# Problem requirements
Return all of the following entries as written, but without the images.

Document images with source code:
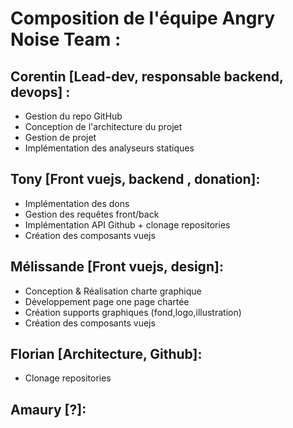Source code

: # Composition de l'équipe Angry Noise Team :

## Corentin [Lead-dev, responsable backend, devops] : 

- Gestion du repo GitHub
- Conception de l'architecture du projet
- Gestion de projet
- Implémentation des analyseurs statiques

## Tony [Front vuejs, backend , donation]: 

- Implémentation des dons
- Gestion des requêtes front/back
- Implémentation API Github + clonage repositories
- Création des composants vuejs

## Mélissande [Front vuejs, design]:

- Conception & Réalisation charte graphique
- Développement page one page chartée
- Création supports graphiques (fond,logo,illustration)
- Création des composants vuejs

## Florian [Architecture, Github]: 

- Clonage repositories

## Amaury [?]:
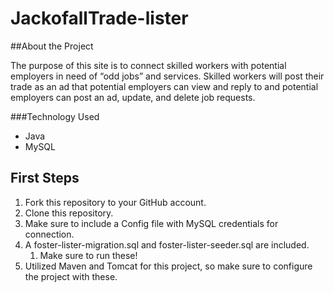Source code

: # JackofallTrade-lister

##About the Project


The purpose of this site is to connect skilled workers with potential employers in need of “odd jobs” and services. Skilled workers will post their trade as an ad that potential employers can view and reply to and potential employers can post an ad, update, and delete job requests.   <br>

###Technology Used
* Java
* MySQL

## First Steps
1. Fork this repository to your GitHub account.
1. Clone this repository.
1. Make sure to include a Config file with MySQL credentials for connection.
1. A foster-lister-migration.sql and foster-lister-seeder.sql are included.
    1. Make sure to run these!
1. Utilized Maven and Tomcat for this project, so make sure to configure the project with these.
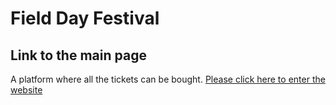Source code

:# Field Day Festival

## Link to the main page
A platform where all the tickets can be bought.
[Please click here to enter the website](https://seoyoungpk.github.io/Field-Day-Festival-/fieldday.html)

# Completed exercise
Source code

: # Composition de l'équipe Angry Noise Team :

## Corentin [Lead-dev, responsable backend, devops] : 

- Gestion du repo GitHub
- Conception de l'architecture du projet
- Gestion de projet
- Implémentation des analyseurs statiques

## Tony [Front vuejs, backend , donation]: 

- Implémentation des dons
- Gestion des requêtes front/back
- Implémentation API Github + clonage repositories
- Création des composants vuejs

## Mélissande [Front vuejs, design]:

- Conception & Réalisation charte graphique
- Développement page one page chartée
- Création supports graphiques (fond,logo,illustration)
- Création des composants vuejs

## Florian [Architecture, Github]: 

- Clonage repositories

## Amaury [?]:
Source code

: # JackofallTrade-lister

##About the Project


The purpose of this site is to connect skilled workers with potential employers in need of “odd jobs” and services. Skilled workers will post their trade as an ad that potential employers can view and reply to and potential employers can post an ad, update, and delete job requests.   <br>

###Technology Used
* Java
* MySQL

## First Steps
1. Fork this repository to your GitHub account.
1. Clone this repository.
1. Make sure to include a Config file with MySQL credentials for connection.
1. A foster-lister-migration.sql and foster-lister-seeder.sql are included.
    1. Make sure to run these!
1. Utilized Maven and Tomcat for this project, so make sure to configure the project with these.
Source code

:# Field Day Festival

## Link to the main page
A platform where all the tickets can be bought.
[Please click here to enter the website](https://seoyoungpk.github.io/Field-Day-Festival-/fieldday.html)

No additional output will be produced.